Item 7. Management’s Discussion and Analysis of Financial Condition and Results of Operations.
The following discussion and analysis of the Company’s financial condition and results of operations should be read in conjunction with our audited financial statements and the notes related thereto which are included in “Item 8. Financial Statements and Supplementary Data” of this Annual Report on Form 10-K. Certain information contained in the discussion and analysis set forth below includes forward-looking statements. Our actual results may differ materially from those anticipated in these forward-looking statements as a result of many factors, including those set forth under “Special Note Regarding Forward-Looking Statements,” “Item 1A. Risk Factors” and elsewhere in this Annual Report on Form 10-K.
Overview
We are a blank check company incorporated in the Cayman Islands on June 9, 2025 formed for the purpose of effecting a merger, amalgamation, share exchange, asset acquisition, share purchase, reorganization or similar business combination with one or more businesses (the “Business Combination”). We intend to effectuate our Business Combination using cash derived from the proceeds of the Initial Public Offering and the sale of the Private Placement Warrants, our shares, debt or a combination of cash, shares and debt.
We expect to continue to incur significant costs in the pursuit of our acquisition plans. We cannot assure you that our plans to complete a Business Combination will be successful.
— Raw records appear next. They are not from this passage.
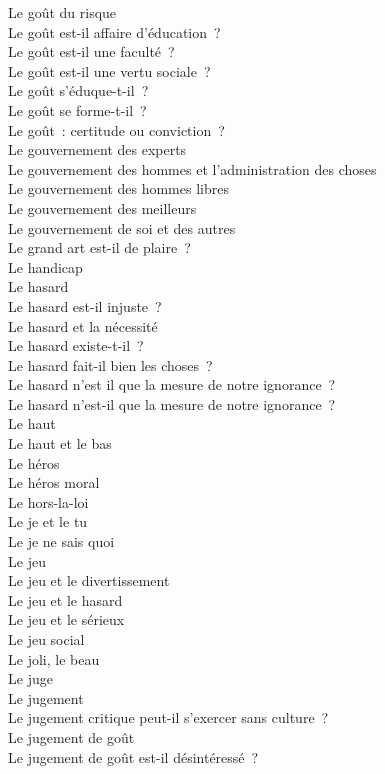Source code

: \documentclass[a4paper,12pt]{article}
\begin{document}
Le goût du risque \\
Le goût est-il affaire d'éducation ? \\
Le goût est-il une faculté ? \\
Le goût est-il une vertu sociale ? \\
Le goût s'éduque-t-il ? \\
Le goût se forme-t-il ? \\
Le goût : certitude ou conviction ? \\
Le gouvernement des experts \\
Le gouvernement des hommes et l'administration des choses \\
Le gouvernement des hommes libres \\
Le gouvernement des meilleurs \\
Le gouvernement de soi et des autres \\
Le grand art est-il de plaire ? \\
Le handicap \\
Le hasard \\
Le hasard est-il injuste ? \\
Le hasard et la nécessité \\
Le hasard existe-t-il ? \\
Le hasard fait-il bien les choses ? \\
Le hasard n'est il que la mesure de notre ignorance ? \\
Le hasard n'est-il que la mesure de notre ignorance ? \\
Le haut \\
Le haut et le bas \\
Le héros \\
Le héros moral \\
Le hors-la-loi \\
Le je et le tu \\
Le je ne sais quoi \\
Le jeu \\
Le jeu et le divertissement \\
Le jeu et le hasard \\
Le jeu et le sérieux \\
Le jeu social \\
Le joli, le beau \\
Le juge \\
Le jugement \\
Le jugement critique peut-il s'exercer sans culture ? \\
Le jugement de goût \\
Le jugement de goût est-il désintéressé ? \\
\end{document}
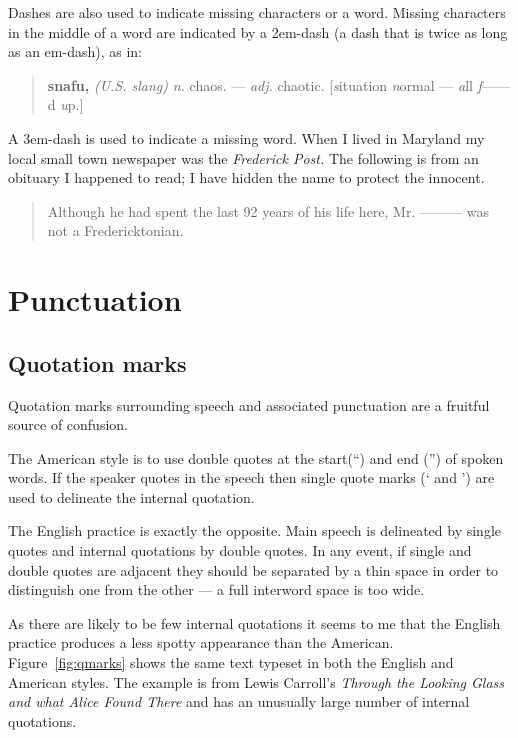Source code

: \documentclass[10pt,letterpaper]{memoir}
\begin{document}
   Dashes are also used to indicate missing characters or a word. Missing
characters in the middle of a word are indicated by a 2em-dash (a dash that
is twice as long as an em-dash), as in:
\begin{quote}
\textbf{snafu,} \textit{(U.S. slang)} \textit{n.} chaos. --- \textit{adj.}
  chaotic. [\textit{s}ituation \textit{n}ormal --- \textit{a}ll
  \textit{f}------d \textit{u}p.]
\end{quote}
A 3em-dash is used to indicate a missing word. When I lived in Maryland my
local small town newspaper was the \textit{Frederick Post.} 
The following is from an 
obituary I happened to read; I have hidden the name to protect the 
innocent.
\begin{quote}
  Although he had spent the last 92 years of his life here, 
Mr. --------- was not a Fredericktonian.
\end{quote}


\section{Punctuation}

\subsection{Quotation marks}

    Quotation marks surrounding speech and associated punctuation 
are a fruitful source of confusion.

    The American style is to use double quotes at the start(``) and 
end ('') of spoken words. If the speaker quotes in the speech then single
quote marks (` and ') are used to delineate the internal quotation.

    The English practice is exactly the opposite. Main speech is delineated
by single quotes and internal quotations by double quotes. In any event,
if single and double quotes are adjacent they should be separated by a thin
space in order to distinguish one from the other --- a full interword space
is too wide.

    As there are likely to be few internal quotations it seems to me that
the English practice produces a less spotty appearance than the American.
Figure~\ref{fig:qmarks} shows the same text typeset in both the English
and American styles. The example is from Lewis Carroll's 
\emph{Through the Looking Glass and what Alice Found There} 
and has an unusually large number of internal quotations. 
\end{document}
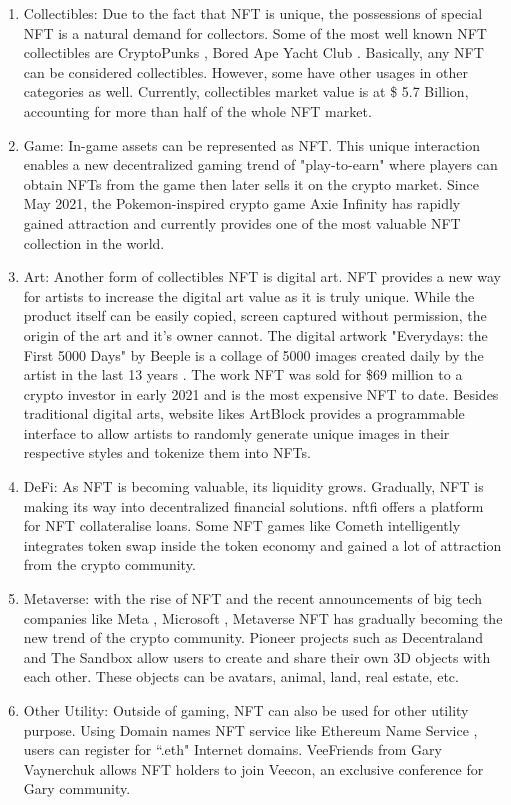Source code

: \documentclass[12pt]{article}
\begin{document}
\begin{enumerate}
\item Collectibles: Due to the fact that NFT is unique, the possessions of special NFT is a natural demand for collectors. Some of the most well known NFT collectibles are CryptoPunks \cite{cryptopunks}, Bored Ape Yacht Club \cite{bayc}. Basically, any NFT can be considered collectibles. However, some have other usages in other categories as well. Currently, collectibles market value is at \$ 5.7 Billion, accounting for more than half of the whole NFT market.
\item Game: In-game assets can be represented as NFT. This unique interaction enables a new decentralized gaming trend of "play-to-earn" where players can obtain NFTs from the game then later sells it on the crypto market. Since May 2021, the Pokemon-inspired crypto game Axie Infinity \cite{axie} has rapidly gained attraction and currently provides one of the most valuable NFT collection in the world.
\item Art: Another form of collectibles NFT is digital art. NFT provides a new way for artists to increase the digital art value as it is truly unique. While the product itself can be easily copied, screen captured without permission, the origin of the art and it's owner cannot. The digital artwork "Everydays: the First 5000 Days" by Beeple is a collage of 5000 images created daily by the artist in the last 13 years \cite{beeple}. The work NFT was sold for \$69 million to a crypto investor in early 2021 and is the most expensive NFT to date. Besides traditional digital arts, website likes ArtBlock \cite{artblock} provides a programmable interface to allow artists to randomly generate unique images in their respective styles and tokenize them into NFTs. 
\item DeFi: As NFT is becoming valuable, its liquidity grows. Gradually, NFT is making its way into decentralized financial solutions. nftfi \cite {nftfi} offers a platform for NFT collateralise loans. Some NFT games like Cometh \cite{cometh} intelligently integrates token swap inside the token economy and gained a lot of attraction from the crypto community.  
\item Metaverse: with the rise of NFT and the recent announcements of big tech companies like Meta \cite{facebook}, Microsoft \cite{microsoft}, Metaverse NFT has gradually becoming the new trend of the crypto community. Pioneer projects such as Decentraland \cite{decentraland} and The Sandbox \cite{sandbox} allow users to create and share their own 3D objects with each other. These objects can be avatars, animal, land, real estate, etc. 
\item Other Utility: Outside of gaming, NFT can also be used for other utility purpose. Using Domain names NFT service like Ethereum Name Service \cite{ens}, users can register for ``.eth" Internet domains. VeeFriends \cite{vee} from Gary Vaynerchuk allows NFT holders to join Veecon, an exclusive conference for Gary community.
\end{enumerate}
\end{document}
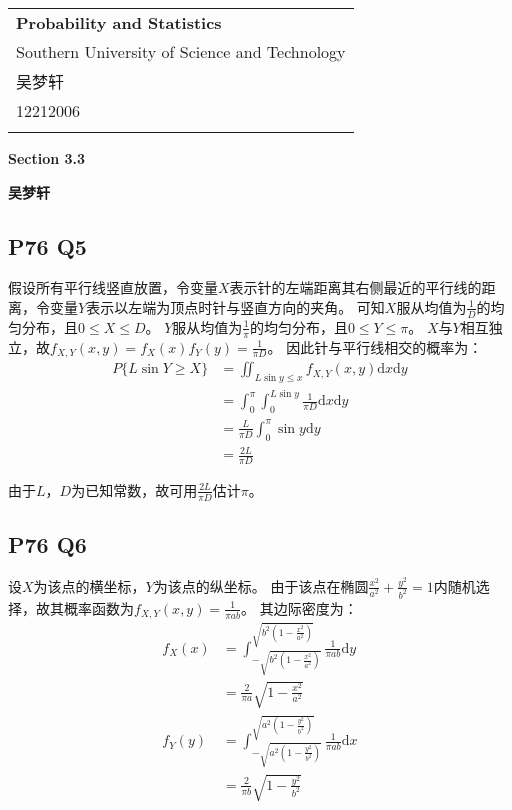 \documentclass[a4paper,12pt]{ctexart}
\begin{document}
\thispagestyle{empty} %

\begin{tabular}{p{15.5cm}}
{\large \bf Probability and Statistics} \\
Southern University of Science and Technology \\ 吴梦轩 \\ 12212006 \\
\hline
\\
\end{tabular}

\vspace*{0.3cm} %

\begin{center}
	{\Large \bf Section 3.3}
	\vspace{2mm}

	{\bf 吴梦轩}
		
\end{center}  

\vspace{0.4cm}

\subsection*{P76 Q5}

假设所有平行线竖直放置，令变量$X$表示针的左端距离其右侧最近的平行线的距离，令变量$Y$表示以左端为顶点时针与竖直方向的夹角。
可知$X$服从均值为$\frac{1}{D}$的均匀分布，且$0 \leq X \leq D$。
$Y$服从均值为$\frac{1}{\pi}$的均匀分布，且$0 \leq Y \leq \pi$。
$X$与$Y$相互独立，故$f_{X,Y}(x,y) = f_X(x) f_Y(y) = \frac{1}{\pi D}$。
因此针与平行线相交的概率为：
\begin{align*}
	P\{L \sin Y \geq X\} &= \iint_{L \sin y \leq x} f_{X,Y}(x,y) \mathrm{d}x \mathrm{d}y \\
	&= \int_0^{\pi} \int_0^{L \sin y} \frac{1}{\pi D} \mathrm{d}x \mathrm{d}y \\
	&= \frac{L}{\pi D} \int_0^{\pi} \sin y \mathrm{d}y \\
	&= \frac{2L}{\pi D}
\end{align*}

由于$L$，$D$为已知常数，故可用$\frac{2L}{\pi D}$估计$\pi$。

\subsection*{P76 Q6}

设$X$为该点的横坐标，$Y$为该点的纵坐标。
由于该点在椭圆$\frac{x^2}{a^2} + \frac{y^2}{b^2} = 1$内随机选择，故其概率函数为$f_{X,Y}(x,y) = \frac{1}{\pi a b}$。
其边际密度为：
\begin{align*}
	f_X(x) &= \int_{-\sqrt{b^2 (1 - \frac{x^2}{a^2})}}^{\sqrt{b^2 (1 - \frac{x^2}{a^2})}} \frac{1}{\pi a b} \mathrm{d}y \\
	&= \frac{2}{\pi a} \sqrt{1 - \frac{x^2}{a^2}} \\
	f_Y(y) &= \int_{-\sqrt{a^2 (1 - \frac{y^2}{b^2})}}^{\sqrt{a^2 (1 - \frac{y^2}{b^2})}} \frac{1}{\pi a b} \mathrm{d}x \\
	&= \frac{2}{\pi b} \sqrt{1 - \frac{y^2}{b^2}}
\end{align*}
\end{document}

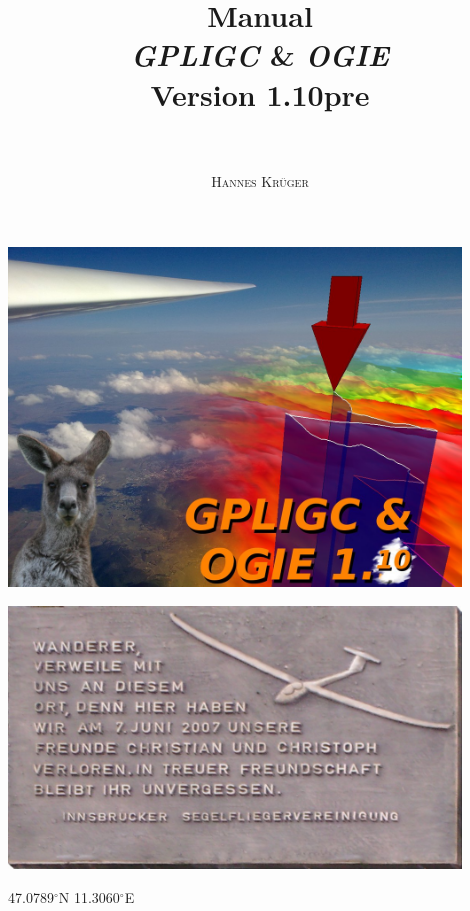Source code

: \documentclass[a4paper,10pt]{article}
\title{
{\huge \textbf{Manual}}\\
\emph{GPLIGC} \& \emph{OGIE}\\
{\small Version 1.10pre}\\ %
~\\
}
\author{\textsc{Hannes Kr\"uger}}
\begin{document}
\maketitle
\begin{center}
\includegraphics[width=12cm]{jpg/logo}
\end{center}

\newpage

\thispagestyle{empty}
\begin{center}
\includegraphics[width=12cm]{png/CC}
\end{center}
47.0789$^\circ$N 11.3060$^\circ$E

\newpage
\tableofcontents
\sloppy





%       
%       
%       






\begin{appendix}






%



\end{appendix}




\end{document}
In 2024, the SEC adopted additional rules and regulations relating to SPACs. The 2024 SPAC Rules require, among other matters, (i) additional disclosures relating to SPAC sponsors and related persons; (ii) additional disclosures relating to SPAC Business Combination transactions; (iii) additional disclosures relating to dilution and to conflicts of interest involving sponsors and their affiliates in connection with proposed Business Combination transactions; (iv) additional disclosures regarding projections included in SEC filings in connection with proposed Business Combination transactions; and (v) the requirement that both the SPAC and its target company be co-registrants in connection with registration statements relating to proposed Business Combination transactions. In addition, the SEC’s adopting release provided guidance describing circumstances in which a SPAC could become subject to regulation under the Investment Company Act, including its duration, asset composition, business purpose, and the activities of the SPAC and its management team. The 2024 SPAC Rules may materially affect our ability to negotiate and complete our initial Business Combination and may increase the costs and time related thereto.
We may seek to extend the Combination Period consistent with applicable laws, regulations and stock exchange rules by amending our Amended and Restated Articles. Such an amendment would require the approval of our Public Shareholders, who will be provided the opportunity to redeem all or a portion of their Public Shares in connection with the vote on such approval. Such redemptions will decrease the amount held in our Trust Account and our capitalization, and may affect our ability to maintain our listing on Nasdaq. In addition, the Nasdaq Rules currently require SPACs (such as us) to complete our initial Business Combination in accordance with the Nasdaq 36-Month Requirement. If we do not meet the Nasdaq 36-Month Requirement, our securities will likely be subject to a suspension of trading and delisting from Nasdaq. Our Sponsor may also, in its discretion, explore transactions under which it would sell its interest in our Company to another sponsor entity, which may result in a change to our Management Team.
Results of Operations
We have neither engaged in any operations nor generated any revenues to date. Our only activities from June 9, 2025 (inception) through December 31, 2025 were organizational activities, those necessary to prepare for the Initial Public Offering, described below, and identifying a target company for a Business Combination. We do not expect to generate any operating revenues until after the completion of our Business Combination. Subsequent to the Initial Public Offering, we generate non-operating income in the form of interest income on marketable securities held in the Trust Account. We incur expenses as a result of being a public company (for legal, financial reporting, accounting and auditing compliance), as well as for due diligence expenses.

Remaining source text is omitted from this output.